### WHAT YOU ARE ASKED TO DO
Down to the final line, reproduce the entries that follow exactly.

(Extracted records)
__________________________________________________
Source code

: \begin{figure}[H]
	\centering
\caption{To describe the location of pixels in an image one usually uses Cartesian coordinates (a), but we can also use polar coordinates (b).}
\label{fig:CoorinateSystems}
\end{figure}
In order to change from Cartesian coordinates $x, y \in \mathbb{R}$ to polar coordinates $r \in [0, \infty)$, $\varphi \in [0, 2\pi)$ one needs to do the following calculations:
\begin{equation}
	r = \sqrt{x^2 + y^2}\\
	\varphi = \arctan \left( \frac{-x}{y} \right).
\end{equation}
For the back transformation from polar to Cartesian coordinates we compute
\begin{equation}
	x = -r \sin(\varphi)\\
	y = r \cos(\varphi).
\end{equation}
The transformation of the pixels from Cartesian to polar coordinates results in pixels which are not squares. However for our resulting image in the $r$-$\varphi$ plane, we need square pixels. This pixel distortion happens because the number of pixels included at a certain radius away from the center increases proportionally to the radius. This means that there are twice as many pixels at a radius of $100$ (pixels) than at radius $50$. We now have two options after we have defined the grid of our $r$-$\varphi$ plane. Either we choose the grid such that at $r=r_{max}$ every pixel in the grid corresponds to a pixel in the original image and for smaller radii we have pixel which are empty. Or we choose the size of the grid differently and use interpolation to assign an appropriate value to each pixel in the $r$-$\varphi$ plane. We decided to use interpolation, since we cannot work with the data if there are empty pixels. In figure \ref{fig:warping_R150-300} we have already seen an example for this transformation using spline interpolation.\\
__________________________________________________
### THE ANSWER
Source code

: \begin{figure}[H]
	\centering
\caption{To describe the location of pixels in an image one usually uses Cartesian coordinates (a), but we can also use polar coordinates (b).}
\label{fig:CoorinateSystems}
\end{figure}
In order to change from Cartesian coordinates $x, y \in \mathbb{R}$ to polar coordinates $r \in [0, \infty)$, $\varphi \in [0, 2\pi)$ one needs to do the following calculations:
\begin{equation}
	r = \sqrt{x^2 + y^2}\\
	\varphi = \arctan \left( \frac{-x}{y} \right).
\end{equation}
For the back transformation from polar to Cartesian coordinates we compute
\begin{equation}
	x = -r \sin(\varphi)\\
	y = r \cos(\varphi).
\end{equation}
The transformation of the pixels from Cartesian to polar coordinates results in pixels which are not squares. However for our resulting image in the $r$-$\varphi$ plane, we need square pixels. This pixel distortion happens because the number of pixels included at a certain radius away from the center increases proportionally to the radius. This means that there are twice as many pixels at a radius of $100$ (pixels) than at radius $50$. We now have two options after we have defined the grid of our $r$-$\varphi$ plane. Either we choose the grid such that at $r=r_{max}$ every pixel in the grid corresponds to a pixel in the original image and for smaller radii we have pixel which are empty. Or we choose the size of the grid differently and use interpolation to assign an appropriate value to each pixel in the $r$-$\varphi$ plane. We decided to use interpolation, since we cannot work with the data if there are empty pixels. In figure \ref{fig:warping_R150-300} we have already seen an example for this transformation using spline interpolation.\\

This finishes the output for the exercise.